Name
Quality’s Role In Aligning Strategy And Resources For Payor Contracts
Track
Care Delivery
Description

Health systems face growing pressure to improve performance in value-based contracts while managing increasingly complex payor quality programs. Yet in many organizations, payor requirements are fragmented across contracting, analytics, population health, and clinical operations—creating attribution errors, duplicative outreach, inconsistent data interpretation, and missed performance opportunities. Sanford Health addressed these challenges by embedding payor strategy within enterprise quality through the creation of the Payor Quality Strategist role. This session highlights how this model strengthened attribution integrity, standardized payor data/reporting, and improved the usability of quality information for operations. Attendees will learn how shared campaign governance reduced waste and conflicting outreach, identifying that 56% of payor generated lists were clinically inappropriate.

The session also demonstrates how measure prevalence analysis across payors elevated medication adherence measures as systemwide priorities, informing workflow redesign to leverage 100-day benefit refills and support more consistent medication use.
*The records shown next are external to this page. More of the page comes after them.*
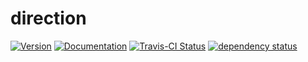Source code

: # direction

[![Version](https://img.shields.io/crates/v/direction.svg)](https://crates.io/crates/direction)
[![Documentation](https://docs.rs/direction/badge.svg)](https://docs.rs/direction)
[![Travis-CI Status](https://travis-ci.org/stevebob/direction.svg?branch=master)](https://travis-ci.org/stevebob/direction)
[![dependency status](https://deps.rs/repo/github/stevebob/direction/status.svg)](https://deps.rs/repo/github/stevebob/direction)
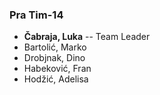 ### Pra Tim-14

- **Čabraja, Luka** -- Team Leader
- Bartolić, Marko
- Drobjnak, Dino
- Habeković, Fran
- Hodžić, Adelisa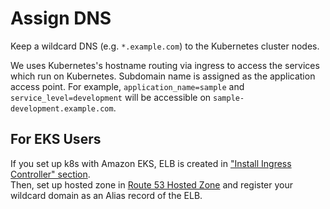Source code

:# Assign DNS
Keep a wildcard DNS (e.g. `*.example.com`) to the Kubernetes cluster nodes.

We uses Kubernetes's hostname routing via ingress to access the services which run on Kubernetes. Subdomain name is assigned as the application access point. For example, `application_name=sample` and `service_level=development` will be accessible on `sample-development.example.com`.

## For EKS Users
If you set up k8s with Amazon EKS, ELB is created in ["Install Ingress Controller" section](./Installation-eks.md#install-ingress-controller).  
Then, set up hosted zone in [Route 53 Hosted Zone](https://console.aws.amazon.com/route53/home) and register your wildcard domain as an Alias record of the ELB.
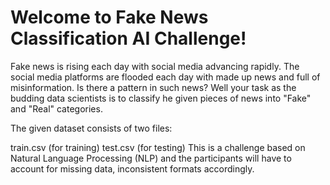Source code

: # Welcome to Fake News Classification AI Challenge!
Fake news is rising each day with social media advancing rapidly. The social media platforms are flooded each day with made up news and full of misinformation. Is there a pattern in such news? Well your task as the budding data scientists is to classify he given pieces of news into "Fake" and "Real" categories.

The given dataset consists of two files:

train.csv (for training)
test.csv (for testing)
This is a challenge based on Natural Language Processing (NLP) and the participants will have to account for missing data, inconsistent formats accordingly.
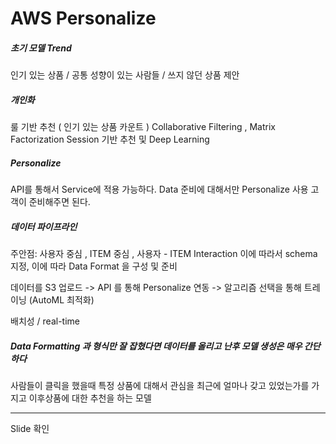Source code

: # AWS Personalize

##### *초기 모델 Trend*

 인기 있는 상품 / 공통 성향이 있는 사람들 / 쓰지 않던 상품 제안

##### *개인화*

 룰 기반 추천 ( 인기 있는 상품 카운트 )
 Collaborative Filtering , Matrix Factorization
 Session 기반 추천 및 Deep Learning

##### *Personalize*

 API를 통해서 Service에 적용 가능하다.
 Data 준비에 대해서만 Personalize 사용 고객이 준비해주면 된다.

##### *데이터 파이프라인*

 주안점: 사용자 중심 , ITEM 중심 , 사용자 - ITEM Interaction 이에 따라서 schema 지정, 이에 따라 Data Format 을 구성 및 준비

 데이터를 S3 업로드 -> API 를 통해 Personalize 연동 -> 알고리즘 선택을 통해 트레이닝 (AutoML 최적화)
 
 배치성 / real-time
 
##### *Data Formatting 과 형식만 잘 잡혔다면 데이터를 올리고 난후 모델 생성은 매우 간단하다*

사람들이 클릭을 했을때 특정 상품에 대해서 관심을 최근에 얼마나 갖고 있었는가를 가지고 이후상품에 대한 추천을 하는 모델



<hr />

Slide 확인
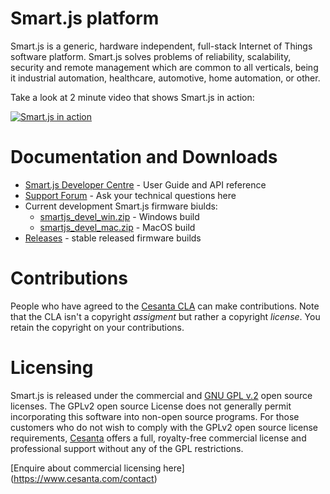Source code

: # Smart.js platform

Smart.js is a generic, hardware independent, full-stack
Internet of Things software platform.
Smart.js solves problems of reliability, scalability, security
and remote management which are common to all verticals, being it industrial
automation, healthcare, automotive, home automation, or other.

Take a look at 2 minute video that shows Smart.js in action:

[![Smart.js in action](https://docs.cesanta.com/images/Smart.js.clip.png)](https://www.youtube.com/watch?v=6DYfGsqQzCg)

# Documentation and Downloads

- [Smart.js Developer Centre](https://docs.cesanta.com/smartjs) - User Guide and API reference
- [Support Forum](http://forum.cesanta.com/index.php?p=/categories/smart-js) -
  Ask your technical questions here
- Current development Smart.js firmware biulds:
   - [smartjs\_devel\_win.zip](https://backend.cesanta.com/devel/smartjs_devel_win.zip) - Windows build
   - [smartjs\_devel\_mac.zip](https://backend.cesanta.com/devel/smartjs_devel_mac.zip) - MacOS build
- [Releases](https://github.com/cesanta/smart.js/releases) - stable released firmware builds

# Contributions

People who have agreed to the
[Cesanta CLA](https://docs.cesanta.com/contributors_la.shtml)
can make contributions. Note that the CLA isn't a copyright
_assigment_ but rather a copyright _license_.
You retain the copyright on your contributions.

# Licensing

Smart.js is released under the commercial and
[GNU GPL v.2](http://www.gnu.org/licenses/old-licenses/gpl-2.0.html) open
source licenses. The GPLv2 open source License does not generally permit
incorporating this software into non-open source programs.
For those customers who do not wish to comply with the GPLv2 open
source license requirements,
[Cesanta](https://www.cesanta.com) offers a full,
royalty-free commercial license and professional support
without any of the GPL restrictions.

[Enquire about commercial licensing here] (https://www.cesanta.com/contact)
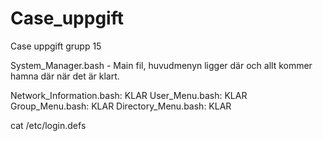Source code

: # Case_uppgift
Case uppgift grupp 15

System_Manager.bash - Main fil, huvudmenyn ligger där och allt kommer hamna där när det är klart. 

Network_Information.bash: KLAR
User_Menu.bash: KLAR
Group_Menu.bash: KLAR
Directory_Menu.bash: KLAR

cat /etc/login.defs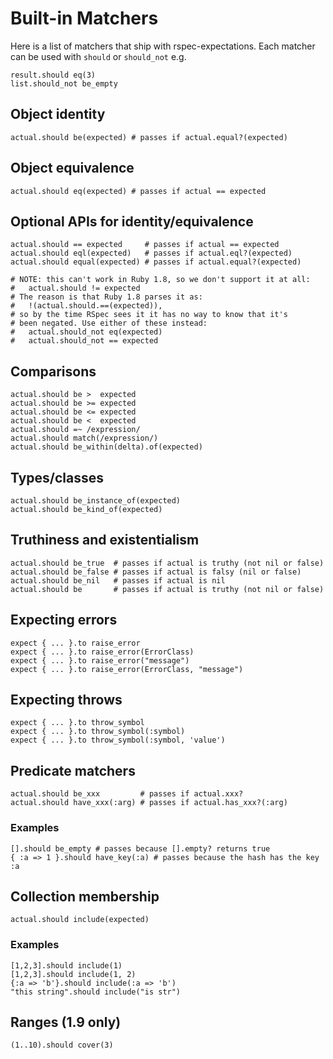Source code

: # Built-in Matchers

Here is a list of matchers that ship with rspec-expectations. Each matcher
can be used with `should` or `should_not` e.g.

    result.should eq(3)
    list.should_not be_empty

## Object identity

    actual.should be(expected) # passes if actual.equal?(expected)

## Object equivalence

    actual.should eq(expected) # passes if actual == expected

## Optional APIs for identity/equivalence

    actual.should == expected     # passes if actual == expected
    actual.should eql(expected)   # passes if actual.eql?(expected)
    actual.should equal(expected) # passes if actual.equal?(expected)

    # NOTE: this can't work in Ruby 1.8, so we don't support it at all:
    #   actual.should != expected
    # The reason is that Ruby 1.8 parses it as:
    #   !(actual.should.==(expected)),
    # so by the time RSpec sees it it has no way to know that it's
    # been negated. Use either of these instead:
    #   actual.should_not eq(expected)
    #   actual.should_not == expected

## Comparisons

    actual.should be >  expected
    actual.should be >= expected
    actual.should be <= expected
    actual.should be <  expected
    actual.should =~ /expression/
    actual.should match(/expression/)
    actual.should be_within(delta).of(expected)

## Types/classes

    actual.should be_instance_of(expected)
    actual.should be_kind_of(expected)

## Truthiness and existentialism

    actual.should be_true  # passes if actual is truthy (not nil or false)
    actual.should be_false # passes if actual is falsy (nil or false)
    actual.should be_nil   # passes if actual is nil
    actual.should be       # passes if actual is truthy (not nil or false)

## Expecting errors

    expect { ... }.to raise_error
    expect { ... }.to raise_error(ErrorClass)
    expect { ... }.to raise_error("message")
    expect { ... }.to raise_error(ErrorClass, "message")

## Expecting throws

    expect { ... }.to throw_symbol
    expect { ... }.to throw_symbol(:symbol)
    expect { ... }.to throw_symbol(:symbol, 'value')

## Predicate matchers

    actual.should be_xxx         # passes if actual.xxx?
    actual.should have_xxx(:arg) # passes if actual.has_xxx?(:arg)

### Examples

    [].should be_empty # passes because [].empty? returns true
    { :a => 1 }.should have_key(:a) # passes because the hash has the key :a

## Collection membership

    actual.should include(expected)

### Examples

    [1,2,3].should include(1)
    [1,2,3].should include(1, 2)
    {:a => 'b'}.should include(:a => 'b')
    "this string".should include("is str")

## Ranges (1.9 only)

    (1..10).should cover(3)
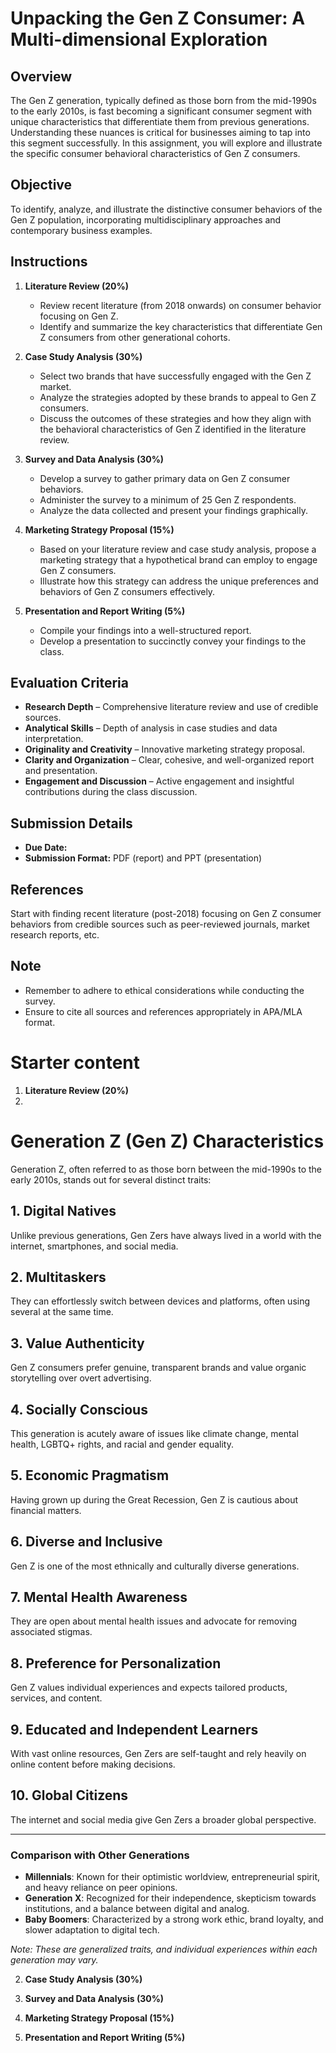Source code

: # Unpacking the Gen Z Consumer: A Multi-dimensional Exploration


## Overview

The Gen Z generation, typically defined as those born from the mid-1990s to the early 2010s, is fast becoming a significant consumer segment with unique characteristics that differentiate them from previous generations. Understanding these nuances is critical for businesses aiming to tap into this segment successfully. In this assignment, you will explore and illustrate the specific consumer behavioral characteristics of Gen Z consumers.

## Objective

To identify, analyze, and illustrate the distinctive consumer behaviors of the Gen Z population, incorporating multidisciplinary approaches and contemporary business examples.

## Instructions

1. **Literature Review (20%)** 
   - Review recent literature (from 2018 onwards) on consumer behavior focusing on Gen Z.  
   - Identify and summarize the key characteristics that differentiate Gen Z consumers from other generational cohorts.

2. **Case Study Analysis (30%)**
   - Select two brands that have successfully engaged with the Gen Z market.
   - Analyze the strategies adopted by these brands to appeal to Gen Z consumers.
   - Discuss the outcomes of these strategies and how they align with the behavioral characteristics of Gen Z identified in the literature review.

3. **Survey and Data Analysis (30%)**
   - Develop a survey to gather primary data on Gen Z consumer behaviors.
   - Administer the survey to a minimum of 25 Gen Z respondents.
   - Analyze the data collected and present your findings graphically.

4. **Marketing Strategy Proposal (15%)**
   - Based on your literature review and case study analysis, propose a marketing strategy that a hypothetical brand can employ to engage Gen Z consumers.
   - Illustrate how this strategy can address the unique preferences and behaviors of Gen Z consumers effectively.

5. **Presentation and Report Writing (5%)**
   - Compile your findings into a well-structured report.
   - Develop a presentation to succinctly convey your findings to the class.

## Evaluation Criteria

- **Research Depth** – Comprehensive literature review and use of credible sources.
- **Analytical Skills** – Depth of analysis in case studies and data interpretation.
- **Originality and Creativity** – Innovative marketing strategy proposal.
- **Clarity and Organization** – Clear, cohesive, and well-organized report and presentation.
- **Engagement and Discussion** – Active engagement and insightful contributions during the class discussion.

## Submission Details

- **Due Date:** 
- **Submission Format:** PDF (report) and PPT (presentation)

## References

Start with finding recent literature (post-2018) focusing on Gen Z consumer behaviors from credible sources such as peer-reviewed journals, market research reports, etc.

## Note

- Remember to adhere to ethical considerations while conducting the survey.
- Ensure to cite all sources and references appropriately in APA/MLA format.

# Starter content

1. **Literature Review (20%)**
2. 
# Generation Z (Gen Z) Characteristics

Generation Z, often referred to as those born between the mid-1990s to the early 2010s, stands out for several distinct traits:

## 1. Digital Natives
Unlike previous generations, Gen Zers have always lived in a world with the internet, smartphones, and social media.

## 2. Multitaskers
They can effortlessly switch between devices and platforms, often using several at the same time.

## 3. Value Authenticity
Gen Z consumers prefer genuine, transparent brands and value organic storytelling over overt advertising.

## 4. Socially Conscious
This generation is acutely aware of issues like climate change, mental health, LGBTQ+ rights, and racial and gender equality.

## 5. Economic Pragmatism
Having grown up during the Great Recession, Gen Z is cautious about financial matters.

## 6. Diverse and Inclusive
Gen Z is one of the most ethnically and culturally diverse generations.

## 7. Mental Health Awareness
They are open about mental health issues and advocate for removing associated stigmas.

## 8. Preference for Personalization
Gen Z values individual experiences and expects tailored products, services, and content.

## 9. Educated and Independent Learners
With vast online resources, Gen Zers are self-taught and rely heavily on online content before making decisions.

## 10. Global Citizens
The internet and social media give Gen Zers a broader global perspective.

---

### Comparison with Other Generations

- **Millennials**: Known for their optimistic worldview, entrepreneurial spirit, and heavy reliance on peer opinions.
- **Generation X**: Recognized for their independence, skepticism towards institutions, and a balance between digital and analog.
- **Baby Boomers**: Characterized by a strong work ethic, brand loyalty, and slower adaptation to digital tech.

*Note: These are generalized traits, and individual experiences within each generation may vary.*


2. **Case Study Analysis (30%)**


3. **Survey and Data Analysis (30%)**


4. **Marketing Strategy Proposal (15%)**


5. **Presentation and Report Writing (5%)**




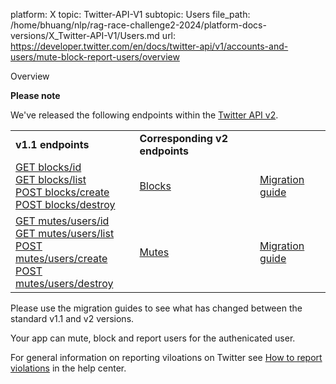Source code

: platform: X
topic: Twitter-API-V1
subtopic: Users
file_path: /home/bhuang/nlp/rag-race-challenge2-2024/platform-docs-versions/X_Twitter-API-V1/Users.md
url: https://developer.twitter.com/en/docs/twitter-api/v1/accounts-and-users/mute-block-report-users/overview

Overview

**Please note**  

We've released the following endpoints within the [Twitter API v2](https://developer.twitter.com/en/docs/twitter-api/getting-started/about-twitter-api). 

|     |     |     |
| --- | --- | --- |
| **v1.1 endpoints** | **Corresponding v2 endpoints** |     |
| [GET blocks/id](https://developer.twitter.com/en/docs/twitter-api/v1/accounts-and-users/mute-block-report-users/api-reference/get-blocks-ids)   <br>[GET blocks/list](https://developer.twitter.com/en/docs/twitter-api/v1/accounts-and-users/mute-block-report-users/api-reference/get-blocks-list)  <br>[POST blocks/create](https://developer.twitter.com/en/docs/twitter-api/v1/accounts-and-users/mute-block-report-users/api-reference/post-blocks-create)   <br>[POST blocks/destroy](https://developer.twitter.com/en/docs/twitter-api/v1/accounts-and-users/mute-block-report-users/api-reference/post-blocks-destroy) | [Blocks](https://developer.twitter.com/en/docs/twitter-api/users/blocks) | [Migration guide](https://developer.twitter.com/en/docs/twitter-api/users/blocks/migrate) |
| [GET mutes/users/id](https://developer.twitter.com/en/docs/twitter-api/v1/accounts-and-users/mute-block-report-users/api-reference/get-mutes-users-ids)   <br>[GET mutes/users/list](https://developer.twitter.com/en/docs/twitter-api/v1/accounts-and-users/mute-block-report-users/api-reference/get-mutes-users-list)  <br>[POST mutes/users/create](https://developer.twitter.com/en/docs/twitter-api/v1/accounts-and-users/mute-block-report-users/api-reference/post-mutes-users-create)   <br>[POST mutes/users/destroy](https://developer.twitter.com/en/docs/twitter-api/v1/accounts-and-users/mute-block-report-users/api-reference/post-mutes-users-destroy) | [Mutes](https://developer.twitter.com/en/docs/twitter-api/users/mutes) | [Migration guide](https://developer.twitter.com/en/docs/twitter-api/users/mutes/migrate) |

Please use the migration guides to see what has changed between the standard v1.1 and v2 versions.

Your app can mute, block and report users for the authenicated user.

For general information on reporting viloations on Twitter see [How to report violations](https://support.twitter.com/articles/15789) in the help center.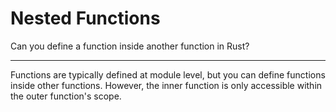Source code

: # Nested Functions

Can you define a function inside another function in Rust?

---

Functions are typically defined at module level, but you can define functions inside other functions. However, the inner function is only accessible within the outer function's scope.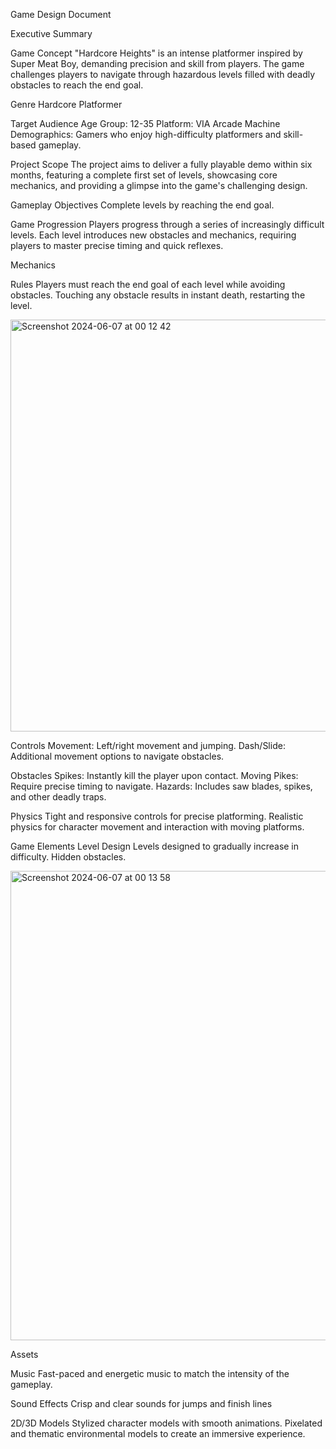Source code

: Game Design Document


Executive Summary

Game Concept
"Hardcore Heights" is an intense platformer inspired by Super Meat Boy, demanding precision and skill from players. The game challenges players to navigate through hazardous levels filled with deadly obstacles to reach the end goal.

Genre
Hardcore Platformer


Target Audience
Age Group: 12-35
Platform: VIA Arcade Machine
Demographics: Gamers who enjoy high-difficulty platformers and skill-based gameplay.

Project Scope
The project aims to deliver a fully playable demo within six months, featuring a complete first set of levels, showcasing core mechanics, and providing a glimpse into the game's challenging design.

Gameplay
Objectives
Complete levels by reaching the end goal.

Game Progression
Players progress through a series of increasingly difficult levels. Each level introduces new obstacles and mechanics, requiring players to master precise timing and quick reflexes.

Mechanics

Rules
Players must reach the end goal of each level while avoiding obstacles.
Touching any obstacle results in instant death, restarting the level.

<img width="659" alt="Screenshot 2024-06-07 at 00 12 42" src="https://github.com/dwuwuwu/GMD/assets/99435591/822fcc26-4168-4121-b99c-eacc6b7bd8b9">

Controls
Movement: Left/right movement and jumping.
Dash/Slide: Additional movement options to navigate obstacles.

Obstacles
Spikes: Instantly kill the player upon contact.
Moving Pikes: Require precise timing to navigate.
Hazards: Includes saw blades, spikes, and other deadly traps.

Physics
Tight and responsive controls for precise platforming.
Realistic physics for character movement and interaction with moving platforms.

Game Elements
Level Design
Levels designed to gradually increase in difficulty.
Hidden obstacles.


<img width="751" alt="Screenshot 2024-06-07 at 00 13 58" src="https://github.com/dwuwuwu/GMD/assets/99435591/e6dd64e9-2351-4ff0-84c3-c98a853cbaab">


Assets

Music
Fast-paced and energetic music to match the intensity of the gameplay.

Sound Effects
Crisp and clear sounds for jumps and finish lines

2D/3D Models
Stylized character models with smooth animations.
Pixelated and thematic environmental models to create an immersive experience.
Within four months, 20,008 prescriptions were converted to 100-day fills, and standardized documentation created visibility into more than 15,000 adherence interventions. Leaders seeking practical, scalable strategies to strengthen payor partnerships, improve data trust, and drive reliable performance in value-based care will gain a clear set of structures, tools, and methods they can adapt within their organizations.

Key Takeaways:

  • A practical governance model for unifying payor strategy within quality. Attendees will understand how a centralized Payor Quality Strategist role strengthens attribution integrity, reduces operational fragmentation, and creates an accountable structure for value-based performance.
  • Repeatable methods to eliminate waste and improve data reliability. Participants will gain clear approaches—such as attribution review processes and shared campaign governance—to reduce clinically inappropriate outreach, strengthen data trust, and streamline workflows that support payor quality program requirements.
  • Adaptable tools and workflows that drive measurable improvement. Attendees will leave with actionable tools including measure prevalence analysis, cross payor data resources, and benefit aware prescribing workflows that support stronger medication adherence and more consistent performance across value-based contracts.